* **WORK TASK**: For each line of the data that includes the word "صفحه", copy the line.

* **RECORDED DATA**:

◆ ◆ ◆ ◆ ◆

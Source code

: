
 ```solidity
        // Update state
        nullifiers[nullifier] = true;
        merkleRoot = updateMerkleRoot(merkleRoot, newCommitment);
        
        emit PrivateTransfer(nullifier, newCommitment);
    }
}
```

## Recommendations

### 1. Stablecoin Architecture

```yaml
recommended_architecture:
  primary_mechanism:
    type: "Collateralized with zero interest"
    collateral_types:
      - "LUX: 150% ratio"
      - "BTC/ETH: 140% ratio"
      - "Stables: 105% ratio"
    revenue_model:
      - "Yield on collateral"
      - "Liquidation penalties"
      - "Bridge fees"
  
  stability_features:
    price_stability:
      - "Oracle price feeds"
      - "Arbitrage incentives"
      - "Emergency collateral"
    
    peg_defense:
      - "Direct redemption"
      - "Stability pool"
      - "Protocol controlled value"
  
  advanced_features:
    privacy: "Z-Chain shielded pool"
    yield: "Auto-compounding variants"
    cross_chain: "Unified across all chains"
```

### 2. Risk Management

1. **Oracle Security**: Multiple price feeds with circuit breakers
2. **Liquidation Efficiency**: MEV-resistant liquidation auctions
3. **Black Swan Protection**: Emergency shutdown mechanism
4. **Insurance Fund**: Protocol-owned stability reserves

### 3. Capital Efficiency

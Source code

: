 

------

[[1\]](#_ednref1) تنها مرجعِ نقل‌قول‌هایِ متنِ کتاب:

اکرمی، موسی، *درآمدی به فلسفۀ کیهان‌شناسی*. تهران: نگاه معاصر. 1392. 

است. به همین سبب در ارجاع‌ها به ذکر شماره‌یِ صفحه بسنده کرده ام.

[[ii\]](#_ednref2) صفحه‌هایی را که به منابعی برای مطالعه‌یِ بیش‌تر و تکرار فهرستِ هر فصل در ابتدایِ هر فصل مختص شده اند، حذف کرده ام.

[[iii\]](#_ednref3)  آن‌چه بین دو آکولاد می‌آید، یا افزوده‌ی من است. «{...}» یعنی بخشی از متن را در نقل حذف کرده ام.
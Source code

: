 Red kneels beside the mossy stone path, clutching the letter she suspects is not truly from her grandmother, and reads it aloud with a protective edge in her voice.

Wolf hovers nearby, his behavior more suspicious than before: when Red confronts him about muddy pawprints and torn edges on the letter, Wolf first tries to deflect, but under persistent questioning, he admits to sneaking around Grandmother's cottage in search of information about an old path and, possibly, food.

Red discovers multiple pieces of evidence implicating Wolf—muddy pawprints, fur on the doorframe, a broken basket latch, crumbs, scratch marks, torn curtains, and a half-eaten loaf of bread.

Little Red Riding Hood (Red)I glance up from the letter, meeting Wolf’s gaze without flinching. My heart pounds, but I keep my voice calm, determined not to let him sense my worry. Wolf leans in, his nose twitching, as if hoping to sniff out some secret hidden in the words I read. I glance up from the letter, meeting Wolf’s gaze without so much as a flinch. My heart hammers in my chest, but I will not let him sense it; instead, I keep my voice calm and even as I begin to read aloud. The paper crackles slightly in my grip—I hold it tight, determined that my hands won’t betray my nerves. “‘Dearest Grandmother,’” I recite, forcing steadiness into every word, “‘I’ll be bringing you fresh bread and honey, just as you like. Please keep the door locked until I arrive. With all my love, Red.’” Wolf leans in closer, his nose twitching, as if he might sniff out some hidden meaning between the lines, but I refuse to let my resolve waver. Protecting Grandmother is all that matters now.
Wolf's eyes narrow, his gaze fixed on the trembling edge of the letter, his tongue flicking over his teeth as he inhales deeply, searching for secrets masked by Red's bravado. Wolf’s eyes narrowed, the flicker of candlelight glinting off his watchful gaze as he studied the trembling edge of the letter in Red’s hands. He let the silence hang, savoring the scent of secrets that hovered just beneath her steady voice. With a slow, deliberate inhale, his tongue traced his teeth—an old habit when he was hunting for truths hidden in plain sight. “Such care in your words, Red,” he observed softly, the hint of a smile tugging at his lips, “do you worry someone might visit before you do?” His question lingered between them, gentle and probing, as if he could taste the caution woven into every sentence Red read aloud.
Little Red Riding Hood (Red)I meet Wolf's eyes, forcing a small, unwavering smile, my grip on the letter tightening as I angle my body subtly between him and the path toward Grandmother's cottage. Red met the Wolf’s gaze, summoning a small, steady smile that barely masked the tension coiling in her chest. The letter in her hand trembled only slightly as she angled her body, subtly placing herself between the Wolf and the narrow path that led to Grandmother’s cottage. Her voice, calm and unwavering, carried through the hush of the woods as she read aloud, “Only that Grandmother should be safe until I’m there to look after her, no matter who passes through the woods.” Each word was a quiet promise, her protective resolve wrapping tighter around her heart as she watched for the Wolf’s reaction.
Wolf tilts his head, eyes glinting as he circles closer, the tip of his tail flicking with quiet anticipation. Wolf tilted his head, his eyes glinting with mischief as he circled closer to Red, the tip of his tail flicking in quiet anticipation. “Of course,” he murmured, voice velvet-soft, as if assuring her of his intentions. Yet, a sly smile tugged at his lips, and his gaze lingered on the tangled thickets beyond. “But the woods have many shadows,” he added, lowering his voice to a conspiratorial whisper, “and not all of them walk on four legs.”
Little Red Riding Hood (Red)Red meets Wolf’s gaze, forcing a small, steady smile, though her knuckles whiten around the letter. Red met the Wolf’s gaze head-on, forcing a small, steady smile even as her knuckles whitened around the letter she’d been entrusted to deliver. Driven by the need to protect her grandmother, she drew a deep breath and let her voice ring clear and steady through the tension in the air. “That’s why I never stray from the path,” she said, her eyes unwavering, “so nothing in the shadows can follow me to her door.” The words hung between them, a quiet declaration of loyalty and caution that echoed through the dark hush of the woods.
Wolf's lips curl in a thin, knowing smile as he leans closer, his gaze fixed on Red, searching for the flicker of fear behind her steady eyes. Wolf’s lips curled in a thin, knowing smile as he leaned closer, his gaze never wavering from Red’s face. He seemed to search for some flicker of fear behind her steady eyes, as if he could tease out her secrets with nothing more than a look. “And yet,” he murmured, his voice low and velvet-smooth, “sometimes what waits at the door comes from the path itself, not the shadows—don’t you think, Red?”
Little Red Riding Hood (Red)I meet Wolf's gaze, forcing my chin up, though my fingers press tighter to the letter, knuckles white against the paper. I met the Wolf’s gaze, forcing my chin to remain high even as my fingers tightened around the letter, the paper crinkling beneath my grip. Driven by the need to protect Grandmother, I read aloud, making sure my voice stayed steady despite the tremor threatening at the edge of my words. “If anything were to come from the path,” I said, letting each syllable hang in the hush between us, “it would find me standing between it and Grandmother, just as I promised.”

◆ ◆ ◆ ◆ ◆

* **EXERCISE OUTPUT**:
است. به همین سبب در ارجاع‌ها به ذکر شماره‌یِ صفحه بسنده کرده ام.
[[ii\]](#_ednref2) صفحه‌هایی را که به منابعی برای مطالعه‌یِ بیش‌تر و تکرار فهرستِ هر فصل در ابتدایِ هر فصل مختص شده اند، حذف کرده ام.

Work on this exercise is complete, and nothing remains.